‘0.0133333. What does this mean?’ protests my meat-
packer uncle, slumped in his threadbare armchair. I advise him
to start again. He stabs the calculator’s Cancel with a coarse digit.
He has read that French starlet Tabatha Cash has made
150 pornographic movies in 2½ years. How many, he wonders,
was that a week? His first hurdle is finding the ½ button,
which isn’t there. He was crap at school, and at times like this
it shows. Having explained the decimal equivalent, I tell him
to convert the years to months for starters. Eventually he says
‘Thirty!’, his face brightening as if a torchbeam had hit it.

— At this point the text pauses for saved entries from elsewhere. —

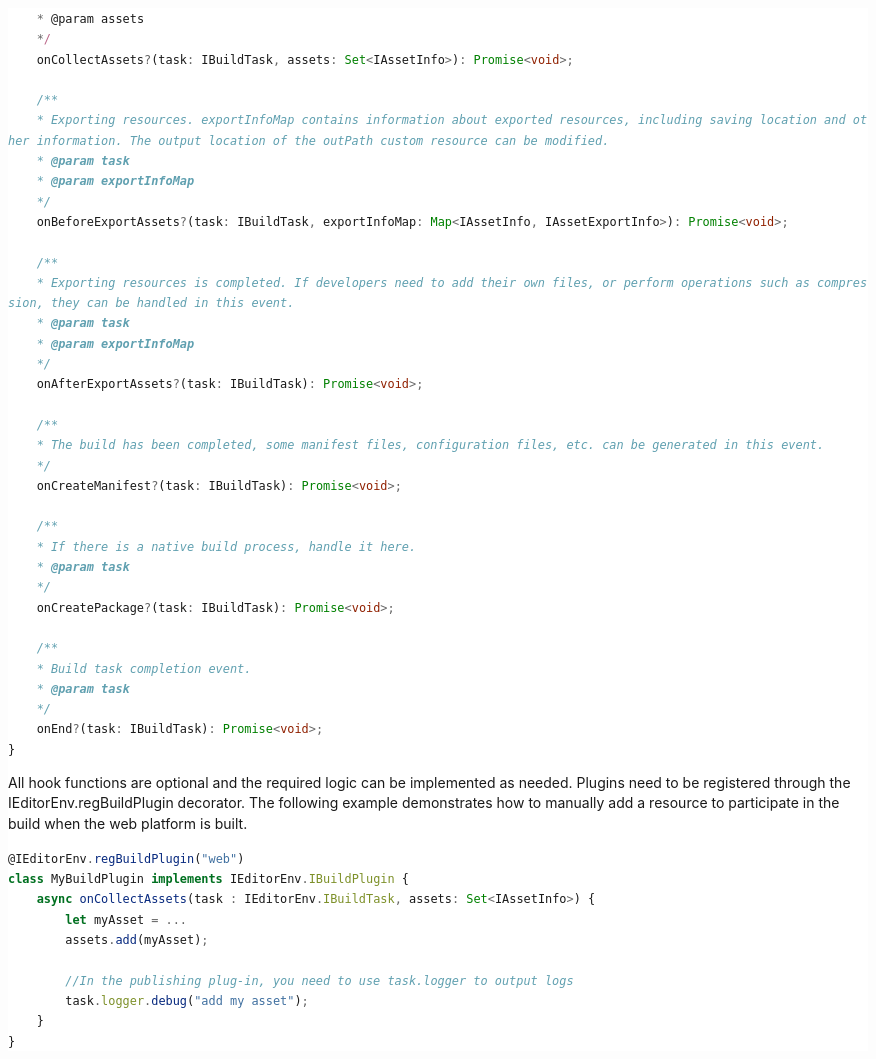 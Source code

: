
 ```typescript
 	* @param assets
 	*/
	onCollectAssets?(task: IBuildTask, assets: Set<IAssetInfo>): Promise<void>;

	/**
 	* Exporting resources. exportInfoMap contains information about exported resources, including saving location and other information. The output location of the outPath custom resource can be modified.
 	* @param task
 	* @param exportInfoMap
 	*/
	onBeforeExportAssets?(task: IBuildTask, exportInfoMap: Map<IAssetInfo, IAssetExportInfo>): Promise<void>;

	/**
 	* Exporting resources is completed. If developers need to add their own files, or perform operations such as compression, they can be handled in this event.
 	* @param task
 	* @param exportInfoMap
 	*/
	onAfterExportAssets?(task: IBuildTask): Promise<void>;

	/**
 	* The build has been completed, some manifest files, configuration files, etc. can be generated in this event.
 	*/
	onCreateManifest?(task: IBuildTask): Promise<void>;

	/**
 	* If there is a native build process, handle it here.
 	* @param task
 	*/
	onCreatePackage?(task: IBuildTask): Promise<void>;

	/**
 	* Build task completion event.
 	* @param task
 	*/
	onEnd?(task: IBuildTask): Promise<void>;
}
```

All hook functions are optional and the required logic can be implemented as needed. Plugins need to be registered through the IEditorEnv.regBuildPlugin decorator. The following example demonstrates how to manually add a resource to participate in the build when the web platform is built.

```typescript
@IEditorEnv.regBuildPlugin("web")
class MyBuildPlugin implements IEditorEnv.IBuildPlugin {
	async onCollectAssets(task : IEditorEnv.IBuildTask, assets: Set<IAssetInfo>) {
    	let myAsset = ...
    	assets.add(myAsset);
   	 
    	//In the publishing plug-in, you need to use task.logger to output logs
    	task.logger.debug("add my asset");
	}
}
```
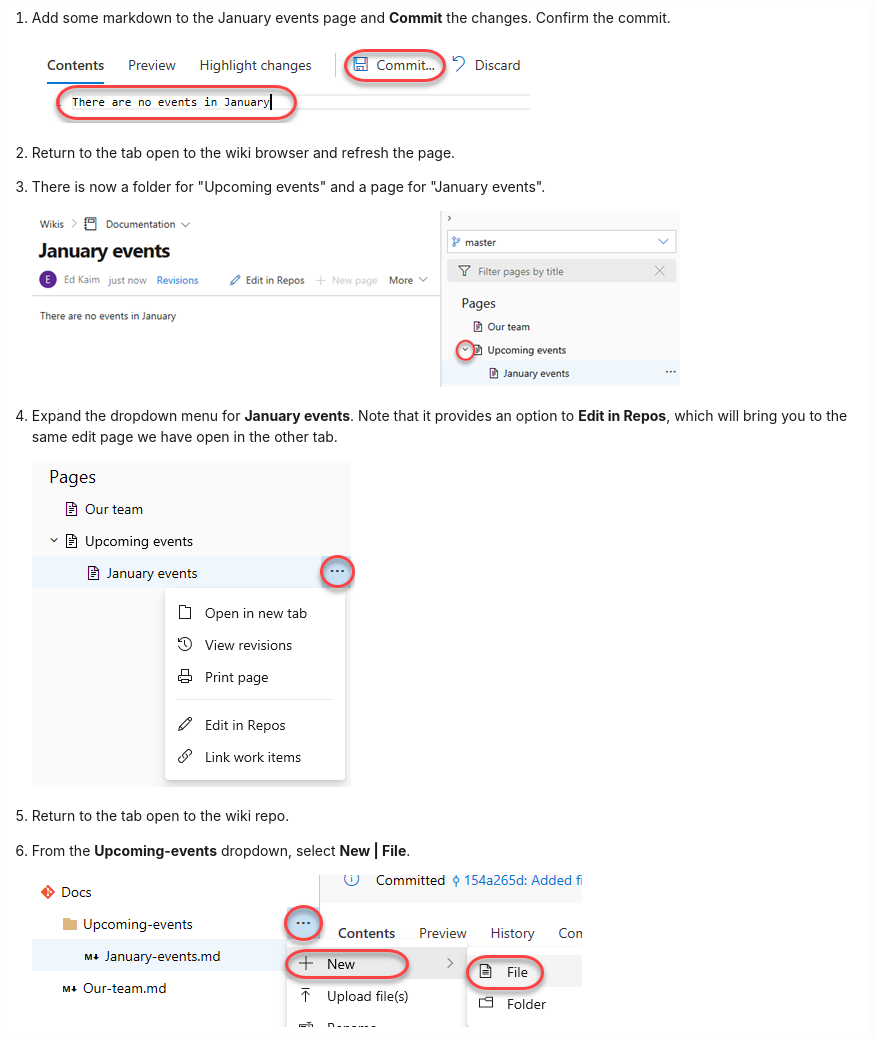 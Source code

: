 1. Add some markdown to the January events page and **Commit** the changes. Confirm the commit.

    ![](images/045.png)

1. Return to the tab open to the wiki browser and refresh the page.

1. There is now a folder for "Upcoming events" and a page for "January events".

    ![](images/046.png)

1. Expand the dropdown menu for **January events**. Note that it provides an option to **Edit in Repos**, which will bring you to the same edit page we have open in the other tab.

    ![](images/047.png)

1. Return to the tab open to the wiki repo.

1. From the **Upcoming-events** dropdown, select **New \| File**.

    ![](images/048.png)
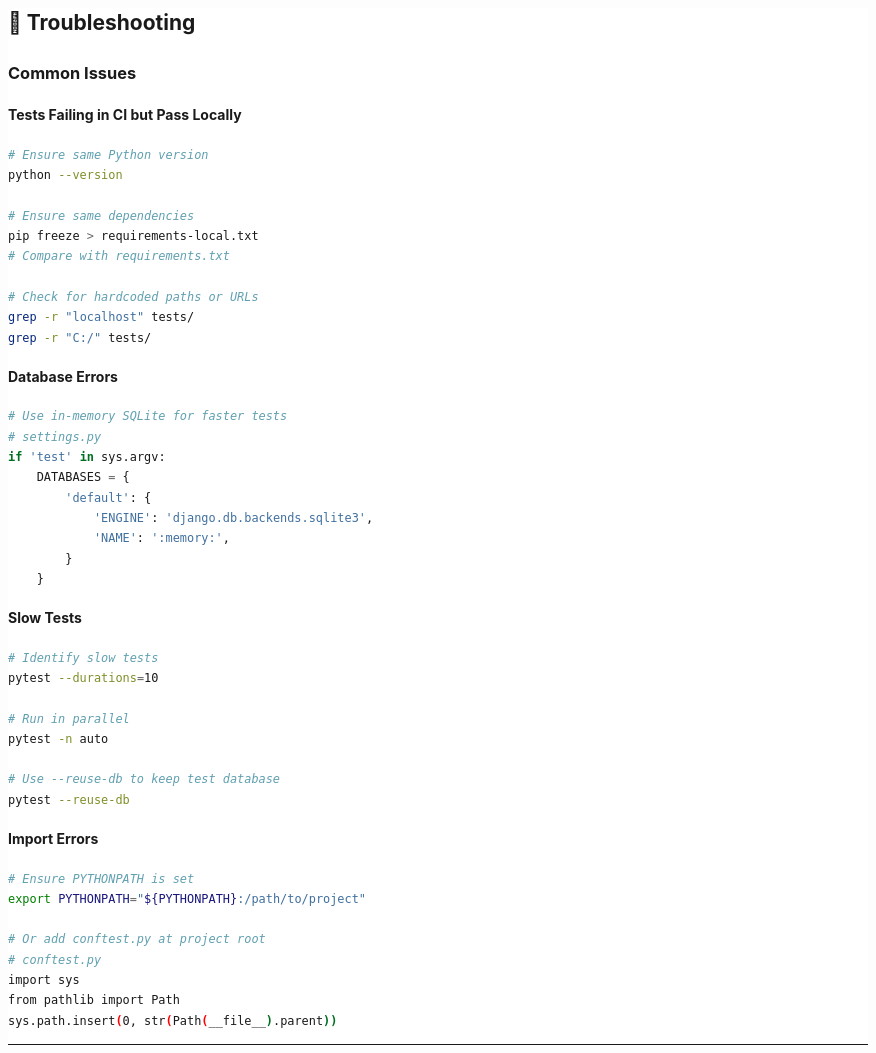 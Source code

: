 ## 🐛 Troubleshooting

### Common Issues

#### Tests Failing in CI but Pass Locally

```bash
# Ensure same Python version
python --version

# Ensure same dependencies
pip freeze > requirements-local.txt
# Compare with requirements.txt

# Check for hardcoded paths or URLs
grep -r "localhost" tests/
grep -r "C:/" tests/
```

#### Database Errors

```python
# Use in-memory SQLite for faster tests
# settings.py
if 'test' in sys.argv:
    DATABASES = {
        'default': {
            'ENGINE': 'django.db.backends.sqlite3',
            'NAME': ':memory:',
        }
    }
```

#### Slow Tests

```bash
# Identify slow tests
pytest --durations=10

# Run in parallel
pytest -n auto

# Use --reuse-db to keep test database
pytest --reuse-db
```

#### Import Errors

```bash
# Ensure PYTHONPATH is set
export PYTHONPATH="${PYTHONPATH}:/path/to/project"

# Or add conftest.py at project root
# conftest.py
import sys
from pathlib import Path
sys.path.insert(0, str(Path(__file__).parent))
```

---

‘Fine,’ I say, ‘now change that to weeks.’ He taps in 30, then x,
then 4: ‘150 hard-core efforts in 120 weeks. Some going,’ he says,
a look of wonder informing his features, though whether it’s caused
by the girl’s phenomenal labours or his own at the pocket keyboard
is uncertain. I tell him he can refine this further
by keying 120 then x then 7 and dividing that by 150 to get
a more accurate reading. He does. The celluloid princess produced
one blue flick every 5.6 days. We consider rehearsals, whether
she worked with a gaffer or best boy, what the locations were like,
whether the outtakes repaid inspection, and if a voice-over was ever
really necessary. It is all speculation. Tabatha Cash keeps
her distance, her secrets, passing on only the lurid hints,
the seamy imaginings, and the barest of production statistics.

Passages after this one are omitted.